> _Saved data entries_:

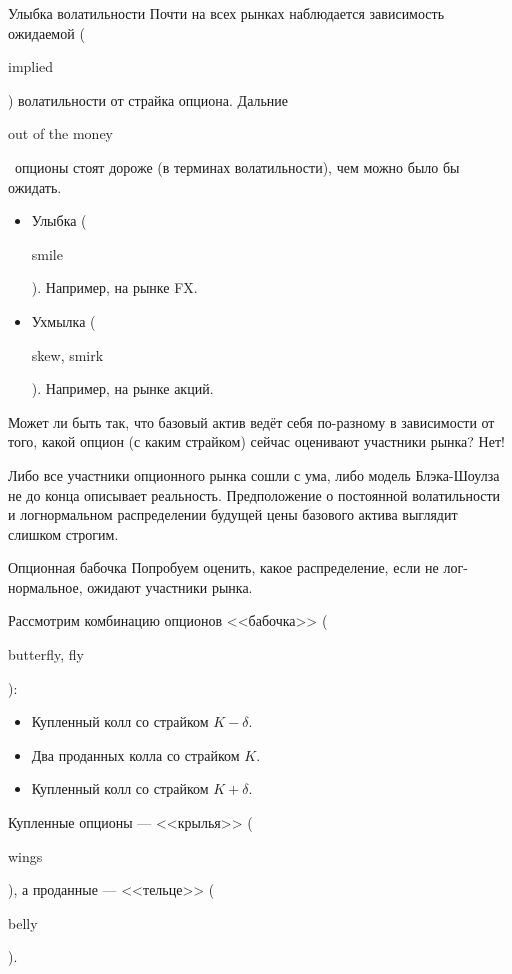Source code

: \documentclass{beamer}
\newcommand{\en}[1]{\begin{otherlanguage}{english}#1\end{otherlanguage}}
\begin{document}
\begin{frame}{Улыбка волатильности}
\justify
Почти на всех рынках наблюдается зависимость ожидаемой (\en{implied}) волатильности от страйка опциона. Дальние \en{out of the money}\ опционы стоят дороже (в терминах волатильности), чем можно было бы ожидать.
\begin{itemize}
\item Улыбка (\en{smile}). Например, на рынке FX.
\item Ухмылка (\en{skew, smirk}). Например, на рынке акций.
\end{itemize}

\justify
Может ли быть так, что базовый актив ведёт себя по-разному в зависимости от того, какой опцион (с каким страйком) сейчас оценивают участники рынка? Нет!

\justify
Либо все участники опционного рынка сошли с ума, либо модель Блэка-Шоулза не до конца описывает реальность. Предположение о постоянной волатильности и логнормальном распределении будущей цены базового актива выглядит слишком строгим.
\end{frame}



\begin{frame}{Опционная бабочка}
\justify
Попробуем оценить, какое распределение, если не лог-нормальное, ожидают участники рынка.

\justify
Рассмотрим комбинацию опционов <<бабочка>> (\en{butterfly, fly}):
\begin{itemize}
\item Купленный колл со страйком $K - \delta$.
\item Два проданных колла со страйком $K$.
\item Купленный колл со страйком $K + \delta$.
\end{itemize}

\justify
Купленные опционы --- <<крылья>> (\en{wings}), а проданные --- <<тельце>> (\en{belly}).
\end{frame}
\end{document}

> _Problem description_: The expected output is each entry given again word for word, with pictures dropped.

> _Response area_:
Source code

: \documentclass{beamer}
\newcommand{\en}[1]{\begin{otherlanguage}{english}#1\end{otherlanguage}}
\begin{document}
\begin{frame}{Улыбка волатильности}
\justify
Почти на всех рынках наблюдается зависимость ожидаемой (\en{implied}) волатильности от страйка опциона. Дальние \en{out of the money}\ опционы стоят дороже (в терминах волатильности), чем можно было бы ожидать.
\begin{itemize}
\item Улыбка (\en{smile}). Например, на рынке FX.
\item Ухмылка (\en{skew, smirk}). Например, на рынке акций.
\end{itemize}

\justify
Может ли быть так, что базовый актив ведёт себя по-разному в зависимости от того, какой опцион (с каким страйком) сейчас оценивают участники рынка? Нет!

\justify
Либо все участники опционного рынка сошли с ума, либо модель Блэка-Шоулза не до конца описывает реальность. Предположение о постоянной волатильности и логнормальном распределении будущей цены базового актива выглядит слишком строгим.
\end{frame}



\begin{frame}{Опционная бабочка}
\justify
Попробуем оценить, какое распределение, если не лог-нормальное, ожидают участники рынка.

\justify
Рассмотрим комбинацию опционов <<бабочка>> (\en{butterfly, fly}):
\begin{itemize}
\item Купленный колл со страйком $K - \delta$.
\item Два проданных колла со страйком $K$.
\item Купленный колл со страйком $K + \delta$.
\end{itemize}

\justify
Купленные опционы --- <<крылья>> (\en{wings}), а проданные --- <<тельце>> (\en{belly}).
\end{frame}
\end{document}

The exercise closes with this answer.